Drawing, Design for Two Andirons and Sconce of Gilt Bronze, 1777–90
Pen and black ink, brush and watercolor on paper, lined, framed with brown paper and pen and black ink lines. Purchased for the Museum by the Advisory Council. 1921-6-61
What is this?
Designs for metal pieces. Upper center, a sconce with a young boy with fire on his head standing among six branches, three on each side, with candles at the tips. Lower left, an andiron with adorsed sphinxes crouching on either side of an urn. Lower right, an andiron with adorsed griffins crouching on either side of a flame-topped altar.

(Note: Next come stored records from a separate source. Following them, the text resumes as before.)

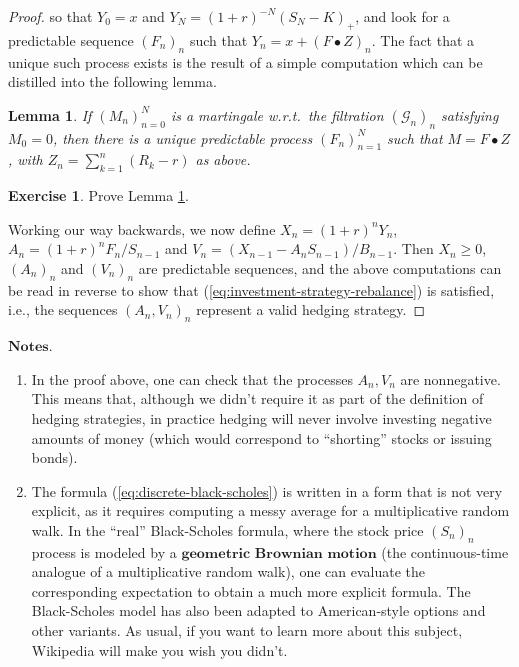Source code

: \documentclass[11pt]{report}
\theoremstyle{plain}
\newtheorem{lem}[thm]{Lemma}
\theoremstyle{definition}
\newtheorem{xexercise}[thm]{Exercise}
\begin{document}
\begin{proof}
so that $Y_0 = x$ and $Y_N = (1+r)^{-N} (S_N-K)_+$, and look for a predictable sequence $(F_n)_n$ such that $Y_n = x + (F\bullet Z)_n$. The fact that a unique such process exists is the result of a simple computation which can be distilled into the following lemma.

\begin{lem}
\label{lem-easy-martingale-rep}
If $(M_n)_{n=0}^N$ is a martingale w.r.t.\ the filtration $(\mathcal{G}_n)_n$ satisfying $M_0 = 0$, then there is a unique predictable process $(F_n)_{n=1}^N$ such that $M = F\bullet Z$, with $Z_n=\sum_{k=1}^n (R_k-r)$ as above.
\end{lem}

\begin{xexercise}
Prove Lemma \ref{lem-easy-martingale-rep}.
\end{xexercise}

Working our way backwards, we now define $X_n = (1+r)^n Y_n$, $A_n = (1+r)^n F_n/S_{n-1}$ and $V_n = (X_{n-1}-A_n S_{n-1})/B_{n-1}$. Then $X_n\ge 0$, $(A_n)_n$ and $(V_n)_n$ are predictable sequences, and the above computations can be read in reverse to show that (\ref{eq:investment-strategy-rebalance}) is satisfied, i.e., the sequences $(A_n, V_n)_n$ represent a valid hedging strategy.
\end{proof}

$\textbf{Notes.}$

\begin{enumerate}[label=\arabic*.]
\item In the proof above, one can check that the processes $A_n, V_n$ are nonnegative. This means that, although we didn't require it as part of the definition of hedging strategies, in practice hedging will never involve investing negative amounts of money (which would correspond to ``shorting'' stocks or issuing bonds).
\item The formula (\ref{eq:discrete-black-scholes}) is written in a form that is not very explicit, as it requires computing a messy average for a multiplicative random walk. In the ``real'' Black-Scholes formula, where the stock price $(S_n)_n$ process is modeled by a $\textbf{geometric Brownian motion}$ (the continuous-time analogue of a multiplicative random walk), one can evaluate the corresponding expectation to obtain a much more explicit formula. The Black-Scholes model has also been adapted to American-style options and other variants. As usual, if you want to learn more about this subject, Wikipedia will make you wish you didn't.
\end{enumerate}
\end{document}
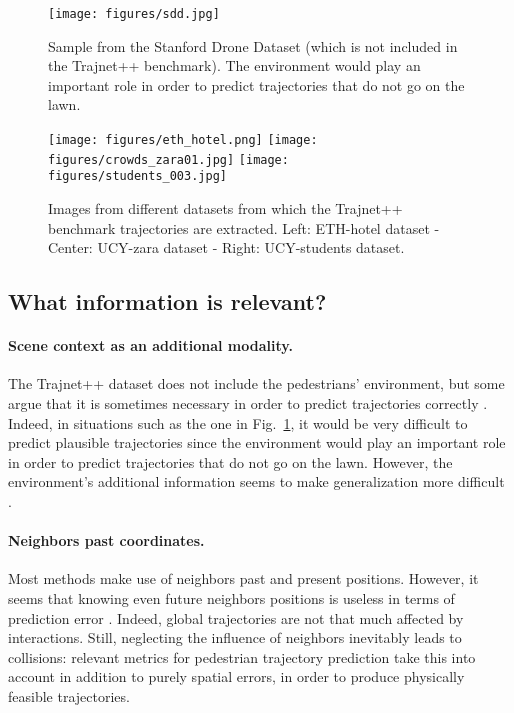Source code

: \documentclass[conference]{IEEEtran}
\begin{document}
\begin{figure}[t]
\centerline{\texttt{[image: figures/sdd.jpg]}}
\caption{Sample from the Stanford Drone Dataset (which is not included in the Trajnet++ benchmark). The environment would play an important role in order to predict trajectories that do not go on the lawn.}
\label{stanford}
\end{figure}

\begin{figure*}[ht]
\centerline{\texttt{[image: figures/eth\_hotel.png]}\hfill
\texttt{[image: figures/crowds\_zara01.jpg]}\hfill
\texttt{[image: figures/students\_003.jpg]}}
\caption{Images from different datasets from which the Trajnet++ benchmark trajectories are extracted. Left: ETH-hotel dataset - Center: UCY-zara dataset - Right: UCY-students dataset.}
\label{datasets}
\end{figure*}

\subsection{What information is relevant?} 

\paragraph{Scene context as an additional modality.} The Trajnet++ dataset does not include the pedestrians' environment, but some argue that it is sometimes necessary in order to predict trajectories correctly \cite{leal-taixe_red_2019}. Indeed, in situations such as the one in Fig.~\ref{stanford}, it would be very difficult to predict plausible trajectories since the environment would play an important role in order to predict trajectories that do not go on the lawn. However, the environment's additional information seems to make generalization more difficult \cite{scholler_what_2020}.

\paragraph{Neighbors past coordinates.}  Most methods make use of neighbors past and present positions. However, it seems that knowing even future neighbors positions is useless in terms of prediction error \cite{scholler_what_2020}. Indeed, global trajectories are not that much affected by interactions. Still, neglecting the influence of neighbors inevitably leads to collisions: relevant metrics for pedestrian trajectory prediction take this into account in addition to purely spatial errors, in order to produce physically feasible trajectories.
\end{document}

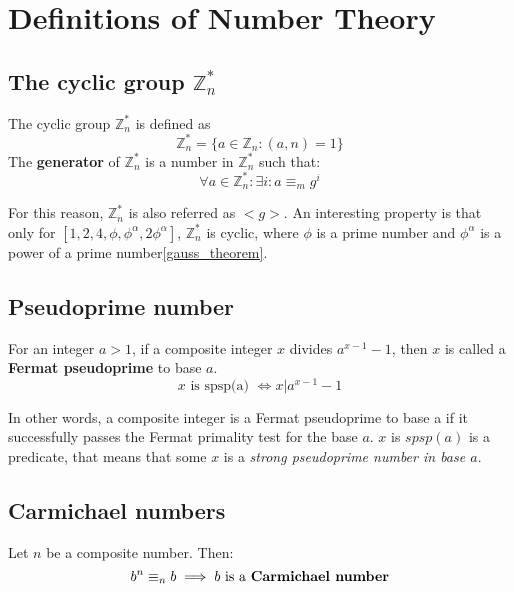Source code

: \section{Definitions of Number Theory}
\subsection{The cyclic group $\mathbb{Z}_{n}^{*}$}
\begin{definition}
    The cyclic group $\mathbb{Z}_{n}^{*}$ is defined as
    \[
    \mathbb{Z}_{n}^{*} = \{a \in \mathbb{Z}_{n}: (a,n) = 1\}
    \]
    The \textbf{generator} of $\mathbb{Z}_{n}^{*}$ is a number in $\mathbb{Z}_{n}^{*}$ such that:
    \[
    \forall a \in \mathbb{Z}_{n}^{*}: \exists i: a \equiv_{m} g^{i}
    \]
\end{definition}
For this reason, $\mathbb{Z}_{n}^{*}$ is also referred as $< g >$.\newline
An interesting property is that only for $[1,2,4, \phi, \phi^{\alpha}, 2 \phi^{\alpha}]$, $\mathbb{Z}_{n}^{*}$ is cyclic, where $\phi$ is a prime number and $\phi^{\alpha}$ is a power of a prime number\ref{gauss_theorem}.

\subsection{Pseudoprime number}
\begin{definition}
    For an integer $a > 1$, if a composite integer $x$ divides $a^{x-1} - 1$, then $x$ is called a \textbf{Fermat pseudoprime} to base $a$.
    \[
    x \text{ is spsp(a) } \iff x|a^{x - 1} - 1
    \]
\end{definition}
In other words, a composite integer is a Fermat pseudoprime to base a if it successfully passes the Fermat primality test for the base $a$.\newline
$x$ is $spsp(a)$ is a predicate, that means that some $x$ is a \emph{strong pseudoprime number in base $a$}.

\subsection{Carmichael numbers}
\begin{definition}
    Let $n$ be a composite number. Then:
    \[b^{n} \equiv_{n} b \implies b \text{ is a \textbf{Carmichael number}}\]
\end{definition}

Why is this in our collection?
Two andirons (firedogs) and a wall sconce forms a dazzling triad of neoclassical designs on the surface of this sheet. The drawing has been attributed to Jean Démosthène Dugourc (1749-1825), the French architect who served as a furniture designer to the French crown and later became the first architect to the King of Spain. The andiron on the left is composed of a classical vase flanked by sphinxes with paws feet resting on cannon balls. The andiron on the right shows griffins on either side of a flaming altar. The center sconce displays a young boy with a flame on his head grasping branches that serve as candle holders with laurel leaves by his feet. This highly finished watercolor was likely a presentation drawing for royal patron, perhaps Marie Antoinette as the blue roundels on one of the andirons displays the queen’s initials. The combination of Egyptian, Roman and Classical motifs echo the influence of Giovanni Battista Piranesi’s eccentric decorative vocabulary and are examples of extravagant decorative follies at a contentious moment in French history.